The Sweet Smell of Success - 1957

Directed by: Alexander Mackendrick

Written by: Ernest Lehman & Clifford Odets

One Sheet for Sweet Smell of SuccessThis classic film, directed by Alexander Mackendrick, is easily one of the best films of all time. A pretty bold statement, perhaps, until you’ve actually sat down and soaked in its vicious, chilled vitriol. Burt Lancaster never portrayed calculated maliciousness more convincingly, and baby-faced Tony Curtis literally drips with self-serving viciousness. It is, as Curtis’s Sidney Falco proclaims, “a cookie filled with arsenic.”
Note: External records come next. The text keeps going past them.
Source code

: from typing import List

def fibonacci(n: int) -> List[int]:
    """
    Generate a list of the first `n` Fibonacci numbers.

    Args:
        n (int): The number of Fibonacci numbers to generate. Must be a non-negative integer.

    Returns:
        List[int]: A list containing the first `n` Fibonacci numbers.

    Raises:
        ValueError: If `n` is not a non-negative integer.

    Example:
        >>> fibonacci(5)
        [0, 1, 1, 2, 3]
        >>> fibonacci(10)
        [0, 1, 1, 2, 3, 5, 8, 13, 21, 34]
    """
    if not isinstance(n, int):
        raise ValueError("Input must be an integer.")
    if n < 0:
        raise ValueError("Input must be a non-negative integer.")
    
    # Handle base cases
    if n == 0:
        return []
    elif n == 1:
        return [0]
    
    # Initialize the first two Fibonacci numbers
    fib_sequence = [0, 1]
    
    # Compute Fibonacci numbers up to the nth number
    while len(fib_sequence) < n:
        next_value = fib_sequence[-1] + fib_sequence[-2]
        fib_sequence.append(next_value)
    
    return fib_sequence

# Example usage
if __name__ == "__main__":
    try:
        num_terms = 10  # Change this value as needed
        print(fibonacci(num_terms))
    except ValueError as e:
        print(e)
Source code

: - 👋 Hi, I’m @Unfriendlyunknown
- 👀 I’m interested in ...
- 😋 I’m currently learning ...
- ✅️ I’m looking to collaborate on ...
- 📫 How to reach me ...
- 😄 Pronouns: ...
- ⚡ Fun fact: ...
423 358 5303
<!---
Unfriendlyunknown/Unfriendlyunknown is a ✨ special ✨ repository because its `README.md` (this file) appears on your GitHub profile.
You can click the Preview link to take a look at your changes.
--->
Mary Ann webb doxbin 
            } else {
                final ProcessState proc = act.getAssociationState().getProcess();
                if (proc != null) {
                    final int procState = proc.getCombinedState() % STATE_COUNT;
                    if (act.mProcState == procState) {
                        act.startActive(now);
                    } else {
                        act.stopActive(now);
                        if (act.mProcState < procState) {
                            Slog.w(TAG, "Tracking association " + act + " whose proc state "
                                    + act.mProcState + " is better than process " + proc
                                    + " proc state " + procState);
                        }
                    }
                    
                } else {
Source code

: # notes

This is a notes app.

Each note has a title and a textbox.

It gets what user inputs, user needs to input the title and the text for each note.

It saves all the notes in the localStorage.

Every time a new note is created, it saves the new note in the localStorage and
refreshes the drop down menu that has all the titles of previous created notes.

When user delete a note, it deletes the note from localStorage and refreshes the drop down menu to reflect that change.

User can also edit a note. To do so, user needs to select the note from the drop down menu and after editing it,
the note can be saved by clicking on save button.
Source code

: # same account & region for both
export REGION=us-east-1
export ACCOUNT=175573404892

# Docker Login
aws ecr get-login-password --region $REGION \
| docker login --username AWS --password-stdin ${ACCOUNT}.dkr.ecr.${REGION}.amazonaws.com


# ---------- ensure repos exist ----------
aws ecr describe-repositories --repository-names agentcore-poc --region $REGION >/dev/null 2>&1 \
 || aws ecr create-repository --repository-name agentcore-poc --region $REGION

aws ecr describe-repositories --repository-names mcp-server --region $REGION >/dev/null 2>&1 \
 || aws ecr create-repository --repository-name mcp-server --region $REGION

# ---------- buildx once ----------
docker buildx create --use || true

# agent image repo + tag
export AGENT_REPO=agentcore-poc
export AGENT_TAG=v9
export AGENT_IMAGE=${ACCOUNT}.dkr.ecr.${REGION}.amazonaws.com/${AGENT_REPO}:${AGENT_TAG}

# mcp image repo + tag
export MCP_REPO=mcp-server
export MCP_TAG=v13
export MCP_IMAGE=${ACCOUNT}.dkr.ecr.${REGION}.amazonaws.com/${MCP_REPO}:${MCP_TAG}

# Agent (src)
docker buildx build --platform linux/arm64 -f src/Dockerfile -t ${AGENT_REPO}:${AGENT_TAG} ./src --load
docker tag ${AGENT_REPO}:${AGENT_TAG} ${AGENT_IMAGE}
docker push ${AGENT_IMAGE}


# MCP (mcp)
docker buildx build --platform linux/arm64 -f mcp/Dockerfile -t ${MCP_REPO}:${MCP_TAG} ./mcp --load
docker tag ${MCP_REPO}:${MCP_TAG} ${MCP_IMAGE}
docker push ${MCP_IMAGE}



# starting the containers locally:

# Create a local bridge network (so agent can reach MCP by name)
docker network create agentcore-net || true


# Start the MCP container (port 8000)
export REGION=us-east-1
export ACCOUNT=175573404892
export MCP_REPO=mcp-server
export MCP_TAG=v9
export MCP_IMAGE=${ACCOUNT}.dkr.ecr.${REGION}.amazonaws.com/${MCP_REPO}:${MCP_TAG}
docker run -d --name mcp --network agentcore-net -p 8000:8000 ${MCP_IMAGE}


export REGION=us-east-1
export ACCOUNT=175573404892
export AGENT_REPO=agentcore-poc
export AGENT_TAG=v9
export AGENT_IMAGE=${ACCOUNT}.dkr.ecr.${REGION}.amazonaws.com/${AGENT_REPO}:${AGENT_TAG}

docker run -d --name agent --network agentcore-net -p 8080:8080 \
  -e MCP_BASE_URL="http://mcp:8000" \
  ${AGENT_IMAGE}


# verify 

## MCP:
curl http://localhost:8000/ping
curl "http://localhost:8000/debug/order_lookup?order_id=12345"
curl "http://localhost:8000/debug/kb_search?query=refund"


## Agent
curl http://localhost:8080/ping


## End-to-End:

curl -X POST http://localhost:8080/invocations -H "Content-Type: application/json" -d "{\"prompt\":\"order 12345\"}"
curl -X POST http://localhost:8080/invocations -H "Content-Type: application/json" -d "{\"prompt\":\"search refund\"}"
The Sweet Smell of Success is an unflinching exploration of the evil that men are capable of. Lancaster plays J. J. Hunsecker, a newspaper gossip columnist whose poisoned pen can make or break a career, and Curtis’s Falco one of his many “press agents”. The story follows Hunsecker’s attempts to ruin his daughter’s marriage to a jazz guitarist by getting Falco to dig up dirt on him. And it is deliciously nasty.

“You’re dead, son, ” Hunsecker tells Falco at one point, “get yourself buried.” Clifford Odet’s script for The Sweet Smell of Success is astoundingly good, overflowing with snappy, yet hate-filled one-liners that resonate in the mind long after the film ends. Apparently, Quentin Tarantino based a lot of his dialogue writing style on the rapid-fire delivery heard in this film, and it shows. The banter between any of Tarantino’s characters in Pulp Fiction or Reservoir Dogs evokes Odet’s uncanny sense of timing; they draw from the same polluted source.

Beautifully shot by cinematographer and Chinese trailblazer James Wong Howe (who was the first Chinese man to work in Hollywood in such a high position), The Sweet Smell of Success is as blackhearted and spellbinding now as it was forty years ago. Highly recommended.